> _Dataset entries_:
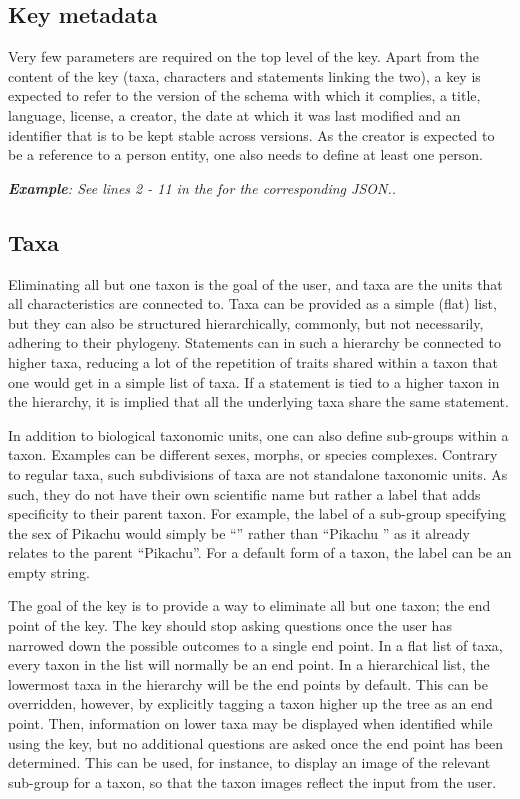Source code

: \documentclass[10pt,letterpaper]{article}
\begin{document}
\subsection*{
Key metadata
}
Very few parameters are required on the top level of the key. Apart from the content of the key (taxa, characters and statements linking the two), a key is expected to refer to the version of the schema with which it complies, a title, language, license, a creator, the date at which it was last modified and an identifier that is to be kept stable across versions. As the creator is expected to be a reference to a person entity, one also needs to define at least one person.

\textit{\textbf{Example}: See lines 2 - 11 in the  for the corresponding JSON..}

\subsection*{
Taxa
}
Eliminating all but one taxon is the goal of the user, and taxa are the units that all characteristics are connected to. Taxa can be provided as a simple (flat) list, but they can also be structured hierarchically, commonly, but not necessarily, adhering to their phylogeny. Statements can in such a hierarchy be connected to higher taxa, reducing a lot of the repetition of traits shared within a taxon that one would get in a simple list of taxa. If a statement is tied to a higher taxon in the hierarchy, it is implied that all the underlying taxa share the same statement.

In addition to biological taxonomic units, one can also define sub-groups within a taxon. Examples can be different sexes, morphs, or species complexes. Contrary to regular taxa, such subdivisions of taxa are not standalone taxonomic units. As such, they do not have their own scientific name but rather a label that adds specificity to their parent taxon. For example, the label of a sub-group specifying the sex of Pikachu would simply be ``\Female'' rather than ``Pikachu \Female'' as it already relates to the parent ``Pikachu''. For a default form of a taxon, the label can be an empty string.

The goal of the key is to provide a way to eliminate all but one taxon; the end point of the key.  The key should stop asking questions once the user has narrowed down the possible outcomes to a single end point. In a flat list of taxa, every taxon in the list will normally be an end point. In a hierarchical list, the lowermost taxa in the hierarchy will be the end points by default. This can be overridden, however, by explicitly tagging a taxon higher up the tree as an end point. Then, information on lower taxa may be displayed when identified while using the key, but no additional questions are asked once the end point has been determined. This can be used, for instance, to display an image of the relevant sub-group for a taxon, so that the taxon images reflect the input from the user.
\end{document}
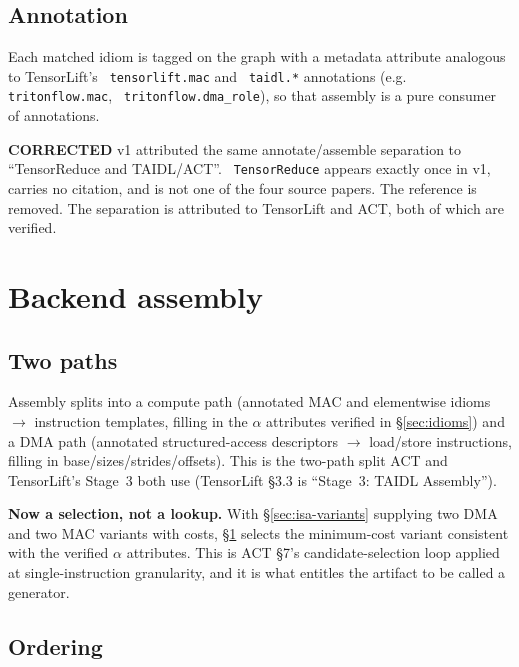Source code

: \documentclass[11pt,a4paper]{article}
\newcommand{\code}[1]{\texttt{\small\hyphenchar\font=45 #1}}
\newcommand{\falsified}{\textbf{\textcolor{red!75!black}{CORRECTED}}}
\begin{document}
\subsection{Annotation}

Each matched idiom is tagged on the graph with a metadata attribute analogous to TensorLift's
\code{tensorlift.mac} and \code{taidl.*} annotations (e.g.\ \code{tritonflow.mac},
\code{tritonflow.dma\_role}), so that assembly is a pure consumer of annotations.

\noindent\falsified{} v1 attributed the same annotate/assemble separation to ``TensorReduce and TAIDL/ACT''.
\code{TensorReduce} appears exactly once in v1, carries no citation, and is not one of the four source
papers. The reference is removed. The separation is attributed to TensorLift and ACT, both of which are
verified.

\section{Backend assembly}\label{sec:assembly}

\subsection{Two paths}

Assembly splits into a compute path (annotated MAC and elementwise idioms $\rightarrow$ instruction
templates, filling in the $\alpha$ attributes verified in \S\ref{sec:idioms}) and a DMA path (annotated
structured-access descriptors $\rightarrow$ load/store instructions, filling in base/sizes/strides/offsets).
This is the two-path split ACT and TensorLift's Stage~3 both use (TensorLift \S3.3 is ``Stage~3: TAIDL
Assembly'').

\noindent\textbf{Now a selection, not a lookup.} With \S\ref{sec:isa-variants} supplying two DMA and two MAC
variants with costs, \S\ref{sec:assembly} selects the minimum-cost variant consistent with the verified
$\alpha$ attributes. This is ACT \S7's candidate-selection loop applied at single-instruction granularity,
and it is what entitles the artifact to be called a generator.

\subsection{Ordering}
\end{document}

> _Task statement_: Return all the data exactly, pictures omitted.

> _Solution below_:
Source code

: \documentclass[10pt,letterpaper]{article}
\begin{document}
\subsection*{
Key metadata
}
Very few parameters are required on the top level of the key. Apart from the content of the key (taxa, characters and statements linking the two), a key is expected to refer to the version of the schema with which it complies, a title, language, license, a creator, the date at which it was last modified and an identifier that is to be kept stable across versions. As the creator is expected to be a reference to a person entity, one also needs to define at least one person.

\textit{\textbf{Example}: See lines 2 - 11 in the  for the corresponding JSON..}

\subsection*{
Taxa
}
Eliminating all but one taxon is the goal of the user, and taxa are the units that all characteristics are connected to. Taxa can be provided as a simple (flat) list, but they can also be structured hierarchically, commonly, but not necessarily, adhering to their phylogeny. Statements can in such a hierarchy be connected to higher taxa, reducing a lot of the repetition of traits shared within a taxon that one would get in a simple list of taxa. If a statement is tied to a higher taxon in the hierarchy, it is implied that all the underlying taxa share the same statement.

In addition to biological taxonomic units, one can also define sub-groups within a taxon. Examples can be different sexes, morphs, or species complexes. Contrary to regular taxa, such subdivisions of taxa are not standalone taxonomic units. As such, they do not have their own scientific name but rather a label that adds specificity to their parent taxon. For example, the label of a sub-group specifying the sex of Pikachu would simply be ``\Female'' rather than ``Pikachu \Female'' as it already relates to the parent ``Pikachu''. For a default form of a taxon, the label can be an empty string.

The goal of the key is to provide a way to eliminate all but one taxon; the end point of the key.  The key should stop asking questions once the user has narrowed down the possible outcomes to a single end point. In a flat list of taxa, every taxon in the list will normally be an end point. In a hierarchical list, the lowermost taxa in the hierarchy will be the end points by default. This can be overridden, however, by explicitly tagging a taxon higher up the tree as an end point. Then, information on lower taxa may be displayed when identified while using the key, but no additional questions are asked once the end point has been determined. This can be used, for instance, to display an image of the relevant sub-group for a taxon, so that the taxon images reflect the input from the user.
\end{document}
Source code

: \documentclass[11pt,a4paper]{article}
\newcommand{\code}[1]{\texttt{\small\hyphenchar\font=45 #1}}
\newcommand{\falsified}{\textbf{\textcolor{red!75!black}{CORRECTED}}}
\begin{document}
\subsection{Annotation}

Each matched idiom is tagged on the graph with a metadata attribute analogous to TensorLift's
\code{tensorlift.mac} and \code{taidl.*} annotations (e.g.\ \code{tritonflow.mac},
\code{tritonflow.dma\_role}), so that assembly is a pure consumer of annotations.

\noindent\falsified{} v1 attributed the same annotate/assemble separation to ``TensorReduce and TAIDL/ACT''.
\code{TensorReduce} appears exactly once in v1, carries no citation, and is not one of the four source
papers. The reference is removed. The separation is attributed to TensorLift and ACT, both of which are
verified.

\section{Backend assembly}\label{sec:assembly}

\subsection{Two paths}

Assembly splits into a compute path (annotated MAC and elementwise idioms $\rightarrow$ instruction
templates, filling in the $\alpha$ attributes verified in \S\ref{sec:idioms}) and a DMA path (annotated
structured-access descriptors $\rightarrow$ load/store instructions, filling in base/sizes/strides/offsets).
This is the two-path split ACT and TensorLift's Stage~3 both use (TensorLift \S3.3 is ``Stage~3: TAIDL
Assembly'').

\noindent\textbf{Now a selection, not a lookup.} With \S\ref{sec:isa-variants} supplying two DMA and two MAC
variants with costs, \S\ref{sec:assembly} selects the minimum-cost variant consistent with the verified
$\alpha$ attributes. This is ACT \S7's candidate-selection loop applied at single-instruction granularity,
and it is what entitles the artifact to be called a generator.

\subsection{Ordering}
\end{document}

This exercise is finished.